Why is
growth necessary for business survival.?
It is one of the great business truths that it
is very difficult, probably impossible, to maintain a business revenues and
costs at a constant level. There is always erosion of revenues that is rarely
mirrored by a reduction in costs. So standing still is not an option unless
oblivion is part of the plan.
The erosion
of revenues is caused by a variety of reasons, one of them being the loss of
customers or low customer loyalty. I recently came across again a piece of old research
about why customers defect from an organisation which, whether absolutely
correct or not, brings into focus the hard edged commercial value of loyalty.
- 1% Die- 4% Move Away
- 5% Friendship Links
- 10% Competitor Activities
- 12% Product Dissatisfaction
- 68% Indifferent Service Performance
These can be
subdivided generally into two groups .
Uncontrollable
Customer Loss and Controllable Customer Loss.
The first 4
factors (20% ) are more or less uncontrollable. Those that die definitely will
not buy much in the future and the others are difficult to manage on a
strategic basis. This indicates that an organisation with a customer churn of
20% is likely to have to replace 4% of its revenue simply to maintain the
status quo. However. if it does not pay attention to the Controllable Factors
(80%) then another 16% of its revenue is at risk and at that rate it is not
difficult to see how rapidly oblivion could arrive.
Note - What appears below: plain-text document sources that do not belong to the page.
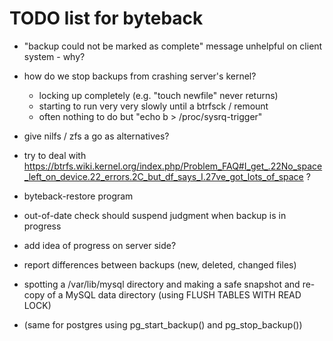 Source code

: TODO list for byteback
======================

* "backup could not be marked as complete" message unhelpful on client system - why?

* how do we stop backups from crashing server's kernel?
  * locking up completely (e.g. "touch newfile" never returns)
  * starting to run very very slowly until a btrfsck / remount
  * often nothing to do but "echo b > /proc/sysrq-trigger"

* give nilfs / zfs a go as alternatives?

* try to deal with https://btrfs.wiki.kernel.org/index.php/Problem_FAQ#I_get_.22No_space_left_on_device.22_errors.2C_but_df_says_I.27ve_got_lots_of_space ?

* byteback-restore program

* out-of-date check should suspend judgment when backup is in progress

* add idea of progress on server side?

* report differences between backups (new, deleted, changed files)

* spotting a /var/lib/mysql directory and making a safe snapshot and re-copy
  of a MySQL data directory (using FLUSH TABLES WITH READ LOCK)

* (same for postgres using pg_start_backup() and pg_stop_backup())

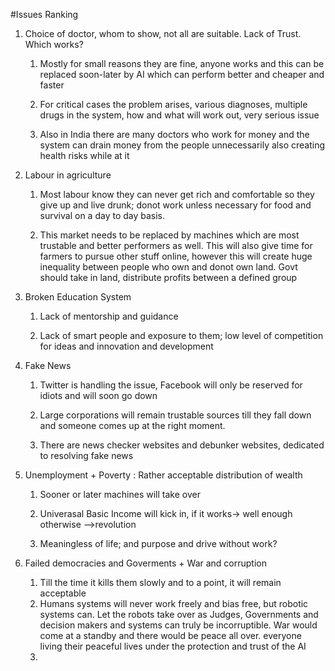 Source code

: #Issues Ranking



1. Choice of doctor, whom to show, not all are suitable. Lack of Trust. Which works?

    1. Mostly for small reasons they are fine, anyone works and this can be replaced soon-later by AI which can perform better and cheaper and faster

    2. For critical cases the problem arises, various diagnoses, multiple drugs in the system, how and what will work out, very serious issue

    3. Also in India there are many doctors who work for money and the system can drain money from the people unnecessarily also creating health risks while at it 

        

2. Labour in agriculture

    1. Most labour know they can never get rich and comfortable so they give up and live drunk; donot work unless necessary for food and survival on a day to day basis. 

    2. This market needs to be replaced by machines which are most trustable and better performers as well. This will also give time for farmers to pursue other stuff online, however this will create huge inequality between people who own and donot own land. Govt should take in land,  distribute profits between a defined group

        

3. Broken Education System

    1. Lack of mentorship and guidance
    
    2. Lack of smart people and exposure to them; low level of competition for ideas and innovation and development
    
        
    
4. Fake News

    1. Twitter is handling the issue, Facebook will only be reserved for idiots and will soon go down

    2. Large corporations will remain trustable sources till they fall down and someone comes up at the right moment. 

    3. There are news checker websites and debunker websites, dedicated to resolving fake news

        

5. Unemployment + Poverty : Rather acceptable distribution of wealth

    1. Sooner or later machines will take over

    2. Univerasal Basic Income will kick in, if it works-> well enough otherwise –>revolution

    3. Meaningless of life; and purpose and drive without work?

        

6. Failed democracies and Goverments + War and corruption

    1. Till the time it kills them slowly and to a point, it will remain acceptable
    2. Humans systems will never work freely and bias free, but robotic systems can. Let the robots take over as Judges, Governments and decision makers and systems can truly be incorruptible. War would come at a standby and there would be peace all over. everyone living their peaceful lives under the protection and trust of the AI
    3.  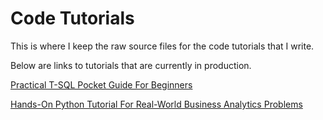 # Code Tutorials

This is where I keep the raw source files for the code tutorials that I write.

Below are links to tutorials that are currently in production.

<a href="https://tutorials.massstreet.net/v/transact-sql">Practical T-SQL Pocket Guide For Beginners</a>

<a href="https://tutorials.massstreet.net/v/python">Hands-On Python Tutorial For Real-World Business Analytics Problems</a> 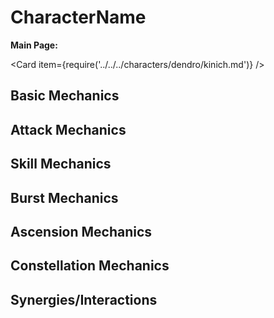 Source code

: # CharacterName

**Main Page:**

<Card item={require('../../../characters/dendro/kinich.md')} />

## Basic Mechanics

## Attack Mechanics

## Skill Mechanics

## Burst Mechanics

## Ascension Mechanics

## Constellation Mechanics

## Synergies/Interactions
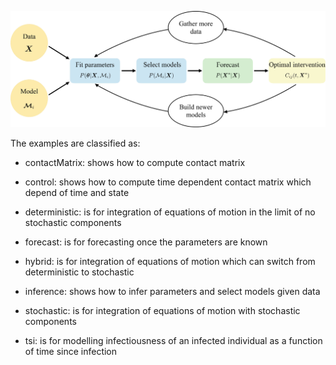 ![Imagel](pipeline.jpg)

The examples are classified as:

* contactMatrix: shows how to compute contact matrix 

* control: shows how to compute time dependent contact matrix which depend of time and state

* deterministic: is for integration of equations of motion in the limit of no stochastic components

* forecast: is for forecasting once the parameters are known

* hybrid: is for integration of equations of motion which can switch from deterministic to stochastic

* inference: shows how to infer parameters and select models given data

* stochastic: is for integration of equations of motion with stochastic components

* tsi: is for modelling infectiousness of an infected individual as a function of time since infection
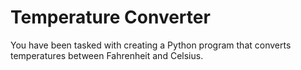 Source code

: # Temperature Converter

You have been tasked with creating a Python program that converts temperatures between Fahrenheit and Celsius. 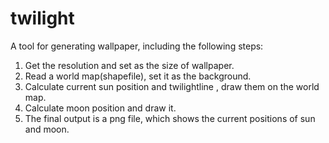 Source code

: # twilight
A tool for generating wallpaper, including the following steps:
1. Get the resolution and set as the size of wallpaper.
2. Read a world map(shapefile), set it as the background.
3. Calculate current sun position and twilightline , draw them on the world map.
4. Calculate moon position and draw it.
5. The final output is a png file, which shows the current positions of sun and moon. 

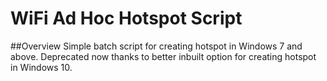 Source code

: # WiFi Ad Hoc Hotspot Script

##Overview
Simple batch script for creating hotspot in Windows 7 and above. Deprecated now thanks to better inbuilt option for creating hotspot in Windows 10.
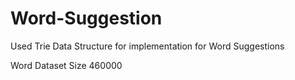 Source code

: # Word-Suggestion

Used Trie Data Structure for implementation for Word Suggestions

Word Dataset Size 460000
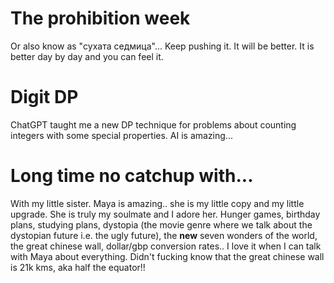 
# The prohibition week

Or also know as "сухата седмица"... Keep pushing it. It will be better. It is better day by day and you can feel it.

# Digit DP
ChatGPT taught me a new DP technique for problems about counting integers with some special properties. AI is amazing...

# Long time no catchup with...

With my little sister. Maya is amazing.. she is my little copy and my little upgrade. She is truly my soulmate and I adore her. Hunger games, birthday plans, studying plans, dystopia (the movie genre where we talk about the dystopian future i.e. the ugly future), the **new** seven wonders of the world, the great chinese wall, dollar/gbp conversion rates.. I love it when I can talk with Maya about everything. Didn't fucking know that the great chinese wall is 21k kms, aka half the equator!!


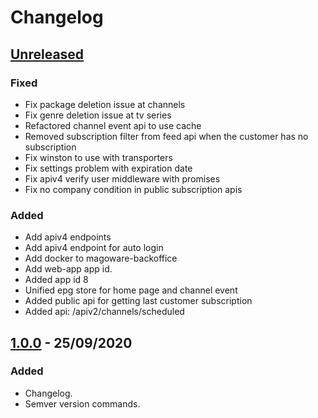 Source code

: # Changelog
## [Unreleased]
### Fixed
- Fix package deletion issue at channels
- Fix genre deletion issue at tv series
- Refactored channel event api to use cache
- Removed subscription filter from feed api when the customer has no subscription
- Fix winston to use with transporters
- Fix settings problem with expiration date
- Fix apiv4 verify user middleware with promises
- Fix no company condition in public subscription apis

### Added
- Add apiv4 endpoints
- Add apiv4 endpoint for auto login
- Add docker to magoware-backoffice
- Add web-app app id.
- Added app id 8
- Unified epg store for home page and channel event
- Added public api for getting last customer subscription
- Added api: /apiv2/channels/scheduled

## [1.0.0] - 25/09/2020
### Added
- Changelog.
- Semver version commands.

[Unreleased]: https://bitbucket.org/magoware/magoware-backoffice/branch/develop
[1.0.0]: https://bitbucket.org/magoware/magoware-backoffice/src/v1.0.0/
Yet it is very rare to find
an organisation whose sales or growth plan includes an element that addresses
the controllable loss issue. The sales focus usually is very heavily on new
business, new sales to new customers. Whereas repeat/additional sales to
existing customers (loyalty) figures less prominently. So if the major strategic growth plan abandons
the controllable 16% of revenue that is
at risk by not addressing its root cause, poor product and service performance,
and sets sales off to replace the whole 20% necessary to get the revenue level
required to stand still is this the most sensible approach?
If the
controllable losses could be entirely eliminated the same sales effort and
energy would produce 16% revenue growth, or alternatively the sales costs required
to maintain the status quo could be reduced. There is of course a cost to
resolving the controllable loss issue but that is usually more of an investment
in improved product, premises, process and people performance which when done
remains a permanent on-going performance improvement and competitive benefit to
the organisation likely to yield protection from controllable losses in the future
Depending on
the sector in question It is possible to produce simple or very complicated
mathematical models to justify an investment
in loyalty as a sensible business strategy to substantially reduce the
sales effort required to achieve a given growth objective.
Many markets
are still in uncertain economic times so would it be better to resolve the loss
of revenue caused by poor service performance and thereby enable the
organisation to focus its sales effort on getting the number and kind of customers
it needs to achieve it growth objectives rather than having to chase the need to get as
many customers as it can simply to replace lost revenue?
Many
organisations manage sales and loyalty within different functions which raises the question
that if growth optimisation is dependent on maximising the combined effect of
loyalty and sales are organisations structured in a way that gives them the
best opportunity to grow revenue?
Philip Forrest
Different methods should be looked upon for a successful month on sales.